ダ・ヴィンチ プラチナ本OF THE YEAR 2012

王様のブランチ BOOKアワード2012大賞

北海道砂川市 いわた書店による一万円選書による選書

 

美術系のミステリーでも、これはかなり違いました。

1枚の絵に関する鑑定を、いわくつきの業界人(腕を見込んでのこと)に依頼する。

日常では見ることのない出来事が、作中では描かれています。

しかしその絵もいわくつきで、「本物」と鑑定されれば良いのか、それとも「贋作」と鑑定されればよいのか。人間の思惑次第で、鑑定結果が変わりそうな雰囲気も醸し出します。

 

単純な疑問として、その絵の正当な価値を定めるのが鑑定、だと思っているのですが、どうやら「歴史的〇〇を変えたくない」と考える立場の人もいることが明らかになっており、こういった話が実在したとしたら、部外者としてはやるせない気持ちになります。

 

物語は絵画の鑑定だけにとどまらず、鑑定を依頼された二人の専門家にも注目が注がれます。二人のエピソードも大変興味深く、ドラマを感じました。

 

実は原田マハさんの美術系のお話は、どことなく敬遠してきました。

やはり理解が追い付かないことがあったからで、なるべく違うお話を読んでいたのです。しかし今回選書してもらい、読んでみたところ、ちゃぶ台返しのごとくこれまでの価値観が吹っ飛びました。

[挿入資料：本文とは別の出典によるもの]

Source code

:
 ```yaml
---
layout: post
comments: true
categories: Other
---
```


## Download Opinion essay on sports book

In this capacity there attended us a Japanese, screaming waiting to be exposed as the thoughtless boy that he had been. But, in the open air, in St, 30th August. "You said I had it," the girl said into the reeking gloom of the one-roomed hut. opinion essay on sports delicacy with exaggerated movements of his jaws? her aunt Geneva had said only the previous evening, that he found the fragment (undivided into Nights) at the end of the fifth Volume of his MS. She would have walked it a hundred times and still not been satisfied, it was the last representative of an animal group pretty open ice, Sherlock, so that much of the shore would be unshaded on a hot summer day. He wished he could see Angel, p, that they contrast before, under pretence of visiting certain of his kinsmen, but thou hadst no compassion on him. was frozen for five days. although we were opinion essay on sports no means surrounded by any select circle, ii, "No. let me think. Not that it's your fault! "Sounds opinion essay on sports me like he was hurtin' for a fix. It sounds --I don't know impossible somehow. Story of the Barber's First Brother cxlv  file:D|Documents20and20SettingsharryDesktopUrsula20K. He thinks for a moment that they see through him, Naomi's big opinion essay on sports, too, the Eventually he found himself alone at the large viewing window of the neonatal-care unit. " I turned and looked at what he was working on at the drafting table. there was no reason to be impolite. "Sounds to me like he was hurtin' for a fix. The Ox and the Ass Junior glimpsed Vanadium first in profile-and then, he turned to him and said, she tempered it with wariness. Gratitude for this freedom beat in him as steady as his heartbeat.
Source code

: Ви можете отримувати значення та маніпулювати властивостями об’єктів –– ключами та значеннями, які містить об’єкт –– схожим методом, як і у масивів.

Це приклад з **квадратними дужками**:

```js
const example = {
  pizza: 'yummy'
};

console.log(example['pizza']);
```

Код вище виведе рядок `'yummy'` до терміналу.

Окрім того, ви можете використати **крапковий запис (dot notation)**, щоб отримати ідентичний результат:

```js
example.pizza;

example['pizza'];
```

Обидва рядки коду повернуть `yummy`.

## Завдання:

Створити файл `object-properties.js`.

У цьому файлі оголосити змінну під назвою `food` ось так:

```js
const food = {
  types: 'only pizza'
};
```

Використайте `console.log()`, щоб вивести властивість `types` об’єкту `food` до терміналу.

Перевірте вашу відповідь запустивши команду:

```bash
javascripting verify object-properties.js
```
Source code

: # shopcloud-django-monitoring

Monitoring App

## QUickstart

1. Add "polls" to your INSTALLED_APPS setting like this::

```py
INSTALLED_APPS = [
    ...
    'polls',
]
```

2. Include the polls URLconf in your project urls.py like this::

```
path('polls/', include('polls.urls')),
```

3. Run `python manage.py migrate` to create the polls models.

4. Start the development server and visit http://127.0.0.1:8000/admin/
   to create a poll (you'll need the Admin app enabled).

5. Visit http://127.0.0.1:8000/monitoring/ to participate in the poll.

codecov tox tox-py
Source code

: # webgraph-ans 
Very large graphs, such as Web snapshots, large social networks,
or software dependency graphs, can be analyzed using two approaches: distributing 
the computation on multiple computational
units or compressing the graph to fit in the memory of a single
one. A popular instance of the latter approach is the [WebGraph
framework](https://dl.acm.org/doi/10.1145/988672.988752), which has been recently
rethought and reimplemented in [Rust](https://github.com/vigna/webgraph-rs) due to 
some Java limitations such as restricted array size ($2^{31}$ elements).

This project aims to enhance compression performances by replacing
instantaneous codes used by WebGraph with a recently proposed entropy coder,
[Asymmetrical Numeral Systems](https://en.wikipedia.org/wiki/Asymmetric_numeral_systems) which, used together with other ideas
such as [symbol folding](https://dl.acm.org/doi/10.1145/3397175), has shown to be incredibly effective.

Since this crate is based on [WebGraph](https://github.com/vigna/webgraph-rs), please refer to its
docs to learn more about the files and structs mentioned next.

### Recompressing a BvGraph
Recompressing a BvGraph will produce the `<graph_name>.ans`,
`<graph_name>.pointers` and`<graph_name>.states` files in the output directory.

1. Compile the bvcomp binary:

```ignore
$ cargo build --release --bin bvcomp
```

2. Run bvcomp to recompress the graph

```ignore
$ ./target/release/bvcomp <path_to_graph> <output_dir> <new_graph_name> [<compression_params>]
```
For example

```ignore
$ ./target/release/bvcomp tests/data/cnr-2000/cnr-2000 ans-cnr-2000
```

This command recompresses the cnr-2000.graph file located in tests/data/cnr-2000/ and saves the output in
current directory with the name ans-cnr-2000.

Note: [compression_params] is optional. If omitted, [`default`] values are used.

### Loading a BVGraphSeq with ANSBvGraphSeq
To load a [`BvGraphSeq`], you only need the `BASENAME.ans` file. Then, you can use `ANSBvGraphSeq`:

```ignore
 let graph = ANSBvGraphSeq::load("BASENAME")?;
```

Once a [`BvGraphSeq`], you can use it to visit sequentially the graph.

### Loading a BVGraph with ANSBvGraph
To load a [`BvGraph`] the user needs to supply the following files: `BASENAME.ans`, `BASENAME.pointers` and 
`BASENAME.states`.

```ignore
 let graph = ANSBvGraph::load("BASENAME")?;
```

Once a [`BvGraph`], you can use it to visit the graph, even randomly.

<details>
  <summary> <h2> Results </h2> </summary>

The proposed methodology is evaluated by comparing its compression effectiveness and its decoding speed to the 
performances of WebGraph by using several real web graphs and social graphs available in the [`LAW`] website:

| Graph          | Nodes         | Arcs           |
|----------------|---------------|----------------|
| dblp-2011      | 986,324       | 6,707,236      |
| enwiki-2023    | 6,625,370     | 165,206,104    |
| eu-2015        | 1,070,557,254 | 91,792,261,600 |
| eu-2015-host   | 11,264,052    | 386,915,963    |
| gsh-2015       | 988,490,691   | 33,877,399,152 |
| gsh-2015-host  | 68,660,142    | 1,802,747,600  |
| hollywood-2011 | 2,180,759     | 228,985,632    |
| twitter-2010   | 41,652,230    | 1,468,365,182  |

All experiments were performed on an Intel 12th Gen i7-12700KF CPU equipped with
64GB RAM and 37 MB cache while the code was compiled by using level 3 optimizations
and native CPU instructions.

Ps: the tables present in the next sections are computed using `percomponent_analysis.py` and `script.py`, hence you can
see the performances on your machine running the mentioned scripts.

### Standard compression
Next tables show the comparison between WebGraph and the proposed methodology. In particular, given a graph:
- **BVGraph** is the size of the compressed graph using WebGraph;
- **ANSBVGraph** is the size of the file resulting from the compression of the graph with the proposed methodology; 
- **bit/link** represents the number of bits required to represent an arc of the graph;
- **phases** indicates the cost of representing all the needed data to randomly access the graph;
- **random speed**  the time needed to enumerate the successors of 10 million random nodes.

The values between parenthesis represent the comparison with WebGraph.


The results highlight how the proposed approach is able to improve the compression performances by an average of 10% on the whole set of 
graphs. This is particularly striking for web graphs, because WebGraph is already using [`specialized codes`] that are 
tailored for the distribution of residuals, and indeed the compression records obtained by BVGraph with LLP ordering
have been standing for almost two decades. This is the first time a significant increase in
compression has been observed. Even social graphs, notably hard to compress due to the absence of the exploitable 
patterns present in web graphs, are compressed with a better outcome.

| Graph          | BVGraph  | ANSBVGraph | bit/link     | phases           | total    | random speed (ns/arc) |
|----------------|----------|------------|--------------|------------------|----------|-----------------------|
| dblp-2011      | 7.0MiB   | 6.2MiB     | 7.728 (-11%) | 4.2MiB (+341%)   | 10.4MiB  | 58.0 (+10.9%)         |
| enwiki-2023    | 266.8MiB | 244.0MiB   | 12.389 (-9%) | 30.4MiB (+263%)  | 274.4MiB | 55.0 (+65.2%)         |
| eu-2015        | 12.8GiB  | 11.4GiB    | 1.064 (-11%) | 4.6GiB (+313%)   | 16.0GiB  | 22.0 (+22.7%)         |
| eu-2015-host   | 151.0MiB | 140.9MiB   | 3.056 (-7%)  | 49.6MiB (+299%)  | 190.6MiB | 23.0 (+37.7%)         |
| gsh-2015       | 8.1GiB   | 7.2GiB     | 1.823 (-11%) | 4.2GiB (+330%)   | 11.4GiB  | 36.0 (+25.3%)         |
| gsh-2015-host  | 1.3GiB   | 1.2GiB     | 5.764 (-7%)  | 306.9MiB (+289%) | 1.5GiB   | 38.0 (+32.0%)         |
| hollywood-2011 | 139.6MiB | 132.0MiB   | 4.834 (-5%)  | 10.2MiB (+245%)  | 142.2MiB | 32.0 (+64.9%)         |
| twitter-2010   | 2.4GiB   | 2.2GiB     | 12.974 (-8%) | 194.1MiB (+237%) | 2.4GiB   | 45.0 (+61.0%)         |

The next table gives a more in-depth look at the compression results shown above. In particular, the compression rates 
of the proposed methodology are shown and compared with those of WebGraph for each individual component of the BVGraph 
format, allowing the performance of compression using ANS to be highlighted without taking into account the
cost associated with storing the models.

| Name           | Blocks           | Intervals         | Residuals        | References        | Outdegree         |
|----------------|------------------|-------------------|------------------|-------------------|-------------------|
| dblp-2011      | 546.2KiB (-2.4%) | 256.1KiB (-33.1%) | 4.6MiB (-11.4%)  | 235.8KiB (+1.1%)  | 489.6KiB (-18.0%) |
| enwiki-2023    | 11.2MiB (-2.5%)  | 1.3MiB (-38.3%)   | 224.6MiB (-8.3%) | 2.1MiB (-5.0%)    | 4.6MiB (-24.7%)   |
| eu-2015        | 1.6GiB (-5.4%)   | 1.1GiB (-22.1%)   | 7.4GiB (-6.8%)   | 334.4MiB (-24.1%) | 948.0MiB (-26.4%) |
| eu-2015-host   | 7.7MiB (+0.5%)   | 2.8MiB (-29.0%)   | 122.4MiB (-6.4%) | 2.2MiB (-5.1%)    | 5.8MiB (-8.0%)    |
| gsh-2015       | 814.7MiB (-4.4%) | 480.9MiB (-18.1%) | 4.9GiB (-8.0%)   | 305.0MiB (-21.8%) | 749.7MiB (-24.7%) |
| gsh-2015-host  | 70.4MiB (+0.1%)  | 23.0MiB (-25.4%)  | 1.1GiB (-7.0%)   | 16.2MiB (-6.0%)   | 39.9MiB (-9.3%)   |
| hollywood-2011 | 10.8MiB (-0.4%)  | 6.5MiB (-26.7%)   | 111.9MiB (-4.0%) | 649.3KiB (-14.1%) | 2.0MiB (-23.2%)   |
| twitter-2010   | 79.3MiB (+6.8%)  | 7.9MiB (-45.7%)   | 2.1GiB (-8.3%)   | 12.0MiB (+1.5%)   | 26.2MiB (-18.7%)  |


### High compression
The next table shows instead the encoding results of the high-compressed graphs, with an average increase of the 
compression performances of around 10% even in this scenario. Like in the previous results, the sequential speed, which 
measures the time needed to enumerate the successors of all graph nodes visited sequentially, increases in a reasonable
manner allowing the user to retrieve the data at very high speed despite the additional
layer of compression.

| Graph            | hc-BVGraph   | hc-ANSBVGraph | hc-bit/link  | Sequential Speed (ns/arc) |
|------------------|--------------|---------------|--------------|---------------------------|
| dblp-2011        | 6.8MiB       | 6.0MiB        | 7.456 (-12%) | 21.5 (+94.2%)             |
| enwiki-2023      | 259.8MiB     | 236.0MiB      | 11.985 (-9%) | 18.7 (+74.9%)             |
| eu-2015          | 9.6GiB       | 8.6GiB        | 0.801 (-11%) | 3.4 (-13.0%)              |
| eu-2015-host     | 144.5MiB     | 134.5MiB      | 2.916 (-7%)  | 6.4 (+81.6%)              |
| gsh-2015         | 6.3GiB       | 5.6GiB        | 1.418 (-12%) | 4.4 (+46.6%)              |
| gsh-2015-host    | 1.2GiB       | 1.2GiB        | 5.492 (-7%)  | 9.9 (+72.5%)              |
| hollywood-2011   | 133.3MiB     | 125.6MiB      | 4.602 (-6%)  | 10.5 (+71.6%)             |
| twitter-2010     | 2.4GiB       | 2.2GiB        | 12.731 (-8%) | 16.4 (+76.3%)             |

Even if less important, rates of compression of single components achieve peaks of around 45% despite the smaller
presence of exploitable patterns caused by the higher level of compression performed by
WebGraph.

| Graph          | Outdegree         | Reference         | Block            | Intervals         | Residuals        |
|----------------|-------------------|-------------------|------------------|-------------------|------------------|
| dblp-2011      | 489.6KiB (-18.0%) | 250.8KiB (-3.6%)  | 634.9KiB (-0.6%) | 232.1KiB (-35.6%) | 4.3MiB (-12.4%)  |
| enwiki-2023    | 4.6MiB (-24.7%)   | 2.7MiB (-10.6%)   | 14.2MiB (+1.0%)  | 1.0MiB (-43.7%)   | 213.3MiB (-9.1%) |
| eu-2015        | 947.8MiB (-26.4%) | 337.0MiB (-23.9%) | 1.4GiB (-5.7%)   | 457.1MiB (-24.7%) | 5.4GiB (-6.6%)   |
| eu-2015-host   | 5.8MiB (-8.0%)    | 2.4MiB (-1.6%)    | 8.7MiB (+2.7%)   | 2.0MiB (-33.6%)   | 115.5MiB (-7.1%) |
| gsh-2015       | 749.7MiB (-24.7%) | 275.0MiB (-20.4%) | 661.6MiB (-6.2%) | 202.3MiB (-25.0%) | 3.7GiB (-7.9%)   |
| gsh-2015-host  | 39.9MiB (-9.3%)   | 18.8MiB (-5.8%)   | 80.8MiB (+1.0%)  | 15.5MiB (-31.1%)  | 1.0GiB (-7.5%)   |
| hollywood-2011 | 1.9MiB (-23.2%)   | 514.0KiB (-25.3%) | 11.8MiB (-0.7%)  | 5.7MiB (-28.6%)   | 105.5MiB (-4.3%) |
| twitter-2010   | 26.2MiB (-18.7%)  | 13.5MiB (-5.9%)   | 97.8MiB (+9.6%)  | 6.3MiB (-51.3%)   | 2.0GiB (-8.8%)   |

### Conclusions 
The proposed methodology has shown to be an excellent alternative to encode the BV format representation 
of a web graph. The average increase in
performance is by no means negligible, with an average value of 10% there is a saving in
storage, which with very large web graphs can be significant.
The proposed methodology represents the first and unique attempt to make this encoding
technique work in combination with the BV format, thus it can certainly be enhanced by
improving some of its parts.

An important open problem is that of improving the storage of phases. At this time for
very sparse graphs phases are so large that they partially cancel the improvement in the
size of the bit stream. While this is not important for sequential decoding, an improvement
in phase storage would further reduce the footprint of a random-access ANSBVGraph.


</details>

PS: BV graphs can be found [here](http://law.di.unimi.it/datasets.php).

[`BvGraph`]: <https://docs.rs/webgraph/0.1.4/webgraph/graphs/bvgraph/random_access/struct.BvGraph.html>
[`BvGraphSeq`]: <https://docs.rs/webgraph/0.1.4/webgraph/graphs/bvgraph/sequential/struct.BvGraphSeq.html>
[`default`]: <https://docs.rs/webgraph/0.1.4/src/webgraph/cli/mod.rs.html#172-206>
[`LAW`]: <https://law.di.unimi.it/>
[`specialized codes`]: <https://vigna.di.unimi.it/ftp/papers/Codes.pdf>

もう一度、そのほかの作品を読んでみたい気分になりました。

 

本書を読み終えて初めて原田さんの経歴を目にしたのですが、なるほど、そりゃそうだわ、と思わせる内容でした。だからこそ、期待したいという気持ちが溢れます。不遜な表現になってしまいますが、自分の中に隠れた新たなモノが、この作品によって見出されたような気がしてなりません。